While you are at your company, keep control. No matter how tempting the offer, control your brand, concept, company, and IP. Period.

Ensure You Keep Control of your Brands

There are way too many stories of people who appeared to own the restaurants and company they had created — but who ended up losing control or had to buy their rights back from someone to whom they had given them. Or, worse, they ended up on the outside of the company they had started.

In our industry, there is nothing more valuable than the ability to develop a concept and enroll guests in its success. That talent is not more valuable than money.

When you are successful and running your business well, you can always raise money to grow your brand. But giving controlling interest in your brand to investors is too high a cost of capital.

Here in Dallas, this conversation is very timely: According to press reports, restaurateur Mico Rodriguez has had the unfortunate experience of being taken out of his own deal a SECOND time — this time, at Mesero. He’d previously lost his position at Mi Cocina, which he created — and which was arguably the greatest local market restaurant success of the past 25 years.

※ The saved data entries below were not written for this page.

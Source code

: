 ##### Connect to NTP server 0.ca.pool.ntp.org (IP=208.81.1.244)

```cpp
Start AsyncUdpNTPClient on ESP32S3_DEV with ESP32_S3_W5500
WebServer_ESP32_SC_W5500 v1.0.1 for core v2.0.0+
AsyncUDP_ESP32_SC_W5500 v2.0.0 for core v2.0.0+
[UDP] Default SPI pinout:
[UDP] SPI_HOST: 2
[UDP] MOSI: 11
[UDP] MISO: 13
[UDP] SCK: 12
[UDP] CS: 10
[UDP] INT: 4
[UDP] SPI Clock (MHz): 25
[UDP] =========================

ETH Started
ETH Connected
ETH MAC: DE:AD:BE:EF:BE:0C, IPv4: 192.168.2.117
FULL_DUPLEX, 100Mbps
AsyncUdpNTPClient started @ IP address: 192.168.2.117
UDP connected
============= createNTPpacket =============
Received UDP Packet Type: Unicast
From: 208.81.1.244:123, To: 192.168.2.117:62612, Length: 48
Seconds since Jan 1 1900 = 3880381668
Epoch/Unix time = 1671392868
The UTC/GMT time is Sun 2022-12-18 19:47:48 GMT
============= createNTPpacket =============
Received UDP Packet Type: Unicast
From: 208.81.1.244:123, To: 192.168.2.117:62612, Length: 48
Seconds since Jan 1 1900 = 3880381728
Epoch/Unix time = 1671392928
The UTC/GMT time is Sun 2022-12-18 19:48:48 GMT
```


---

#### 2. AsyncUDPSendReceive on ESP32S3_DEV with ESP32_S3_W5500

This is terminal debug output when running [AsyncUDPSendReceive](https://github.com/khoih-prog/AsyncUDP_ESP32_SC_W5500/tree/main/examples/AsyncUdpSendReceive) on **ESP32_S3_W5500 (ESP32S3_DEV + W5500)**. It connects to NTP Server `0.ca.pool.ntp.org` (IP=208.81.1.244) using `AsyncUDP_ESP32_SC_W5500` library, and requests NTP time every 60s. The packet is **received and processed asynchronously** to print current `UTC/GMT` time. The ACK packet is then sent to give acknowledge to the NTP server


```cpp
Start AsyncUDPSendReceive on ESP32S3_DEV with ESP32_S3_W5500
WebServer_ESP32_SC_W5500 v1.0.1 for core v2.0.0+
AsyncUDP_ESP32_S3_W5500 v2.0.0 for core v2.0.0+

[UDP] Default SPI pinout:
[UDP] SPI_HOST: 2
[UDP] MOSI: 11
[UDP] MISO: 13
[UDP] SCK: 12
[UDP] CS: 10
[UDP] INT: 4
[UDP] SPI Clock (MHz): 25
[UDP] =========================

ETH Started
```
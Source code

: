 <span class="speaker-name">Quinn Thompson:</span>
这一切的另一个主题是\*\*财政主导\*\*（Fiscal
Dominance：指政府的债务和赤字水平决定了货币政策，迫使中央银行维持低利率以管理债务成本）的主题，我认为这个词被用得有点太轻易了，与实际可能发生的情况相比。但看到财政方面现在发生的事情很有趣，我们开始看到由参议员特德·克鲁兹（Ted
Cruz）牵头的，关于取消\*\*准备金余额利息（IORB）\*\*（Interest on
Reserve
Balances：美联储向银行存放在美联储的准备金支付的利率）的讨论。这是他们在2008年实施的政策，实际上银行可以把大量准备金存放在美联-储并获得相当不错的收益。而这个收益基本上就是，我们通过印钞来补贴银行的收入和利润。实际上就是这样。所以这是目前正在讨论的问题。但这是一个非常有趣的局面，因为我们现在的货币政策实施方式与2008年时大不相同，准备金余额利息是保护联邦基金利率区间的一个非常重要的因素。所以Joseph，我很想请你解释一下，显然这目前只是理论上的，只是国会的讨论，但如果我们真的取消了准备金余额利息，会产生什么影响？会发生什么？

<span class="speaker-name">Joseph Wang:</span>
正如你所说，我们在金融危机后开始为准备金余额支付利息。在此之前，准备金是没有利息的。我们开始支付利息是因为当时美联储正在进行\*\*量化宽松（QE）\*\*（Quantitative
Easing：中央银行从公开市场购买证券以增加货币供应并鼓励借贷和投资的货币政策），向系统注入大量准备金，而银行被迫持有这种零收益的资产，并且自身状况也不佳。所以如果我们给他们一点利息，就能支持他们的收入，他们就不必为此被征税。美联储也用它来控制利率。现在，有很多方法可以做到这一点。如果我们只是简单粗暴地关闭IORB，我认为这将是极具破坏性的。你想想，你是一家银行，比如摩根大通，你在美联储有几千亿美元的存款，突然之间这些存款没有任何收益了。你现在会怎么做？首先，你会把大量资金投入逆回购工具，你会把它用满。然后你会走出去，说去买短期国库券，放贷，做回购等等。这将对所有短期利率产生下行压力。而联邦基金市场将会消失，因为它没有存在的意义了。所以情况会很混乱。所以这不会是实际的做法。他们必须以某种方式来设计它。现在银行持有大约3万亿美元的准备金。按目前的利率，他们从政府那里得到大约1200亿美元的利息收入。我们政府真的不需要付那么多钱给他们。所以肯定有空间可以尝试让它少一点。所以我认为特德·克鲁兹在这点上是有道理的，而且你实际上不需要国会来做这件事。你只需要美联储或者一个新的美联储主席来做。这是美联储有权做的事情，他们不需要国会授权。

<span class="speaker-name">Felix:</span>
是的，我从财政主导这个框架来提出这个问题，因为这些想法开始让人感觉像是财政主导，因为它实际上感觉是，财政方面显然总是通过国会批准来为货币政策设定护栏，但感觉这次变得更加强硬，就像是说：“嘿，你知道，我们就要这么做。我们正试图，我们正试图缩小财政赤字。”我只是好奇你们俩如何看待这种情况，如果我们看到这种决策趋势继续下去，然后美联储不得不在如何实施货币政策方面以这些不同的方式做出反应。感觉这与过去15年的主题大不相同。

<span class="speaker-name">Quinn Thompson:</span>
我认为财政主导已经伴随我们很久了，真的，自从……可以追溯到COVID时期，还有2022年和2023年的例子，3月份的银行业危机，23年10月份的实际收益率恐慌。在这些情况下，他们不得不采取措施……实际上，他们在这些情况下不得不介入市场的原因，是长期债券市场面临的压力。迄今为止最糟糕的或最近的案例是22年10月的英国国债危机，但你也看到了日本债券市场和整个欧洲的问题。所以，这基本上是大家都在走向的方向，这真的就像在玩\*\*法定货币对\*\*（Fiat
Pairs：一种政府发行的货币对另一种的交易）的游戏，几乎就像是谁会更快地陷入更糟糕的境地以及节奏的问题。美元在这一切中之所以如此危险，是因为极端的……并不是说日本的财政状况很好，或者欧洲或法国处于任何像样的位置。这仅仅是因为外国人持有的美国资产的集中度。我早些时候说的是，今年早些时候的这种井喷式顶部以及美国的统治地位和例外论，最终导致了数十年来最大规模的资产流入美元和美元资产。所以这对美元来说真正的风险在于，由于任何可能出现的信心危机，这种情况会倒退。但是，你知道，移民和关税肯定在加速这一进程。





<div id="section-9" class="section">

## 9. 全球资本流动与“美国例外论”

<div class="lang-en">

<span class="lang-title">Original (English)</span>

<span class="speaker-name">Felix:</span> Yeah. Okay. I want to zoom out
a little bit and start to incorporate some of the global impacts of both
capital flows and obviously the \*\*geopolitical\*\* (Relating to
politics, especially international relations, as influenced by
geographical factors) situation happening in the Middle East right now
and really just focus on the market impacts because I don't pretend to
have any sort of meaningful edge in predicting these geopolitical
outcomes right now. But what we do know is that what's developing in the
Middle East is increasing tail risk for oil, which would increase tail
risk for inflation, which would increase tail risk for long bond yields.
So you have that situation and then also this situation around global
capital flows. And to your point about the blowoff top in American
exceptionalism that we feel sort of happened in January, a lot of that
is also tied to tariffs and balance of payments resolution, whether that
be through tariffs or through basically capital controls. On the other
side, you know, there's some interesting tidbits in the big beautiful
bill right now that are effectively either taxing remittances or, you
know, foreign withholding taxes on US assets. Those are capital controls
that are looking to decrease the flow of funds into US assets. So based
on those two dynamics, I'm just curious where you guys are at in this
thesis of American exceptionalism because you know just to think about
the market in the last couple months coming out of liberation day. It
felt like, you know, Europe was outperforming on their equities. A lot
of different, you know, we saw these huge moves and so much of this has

Mico would be the first to tell you he has had his share of personal and health issues — all of which have been extensively chronicled in the press. But to lose participation in your company twice? That’s a lesson for all.

When I decide to work on a startup, I will only do it for restaurateurs who understand the need to protect themselves.

Four Most Important Ways to Protect Yourself

  1. Chart a long-term path so you can have needed capital without giving up your IP or finding yourself on the outside of your company.
  2. Get a lawyer with a history of protecting clients who are creators and operators of their own concepts.
  3. Obtain professional advice on raising money from investors who won’t require you to turn over ownership of your concept, IP, or future — people who will be pleased to be rewarded by ROI in individual locations.  In general, be prepared to turn money away from people who are not right for you.
  4. Understand the value of your creation and what you can do. Very few people have the skills you possess.

Don’t let yourself become another anecdote. It’s no fun walking past a packed restaurant someone else controls that used to be yours.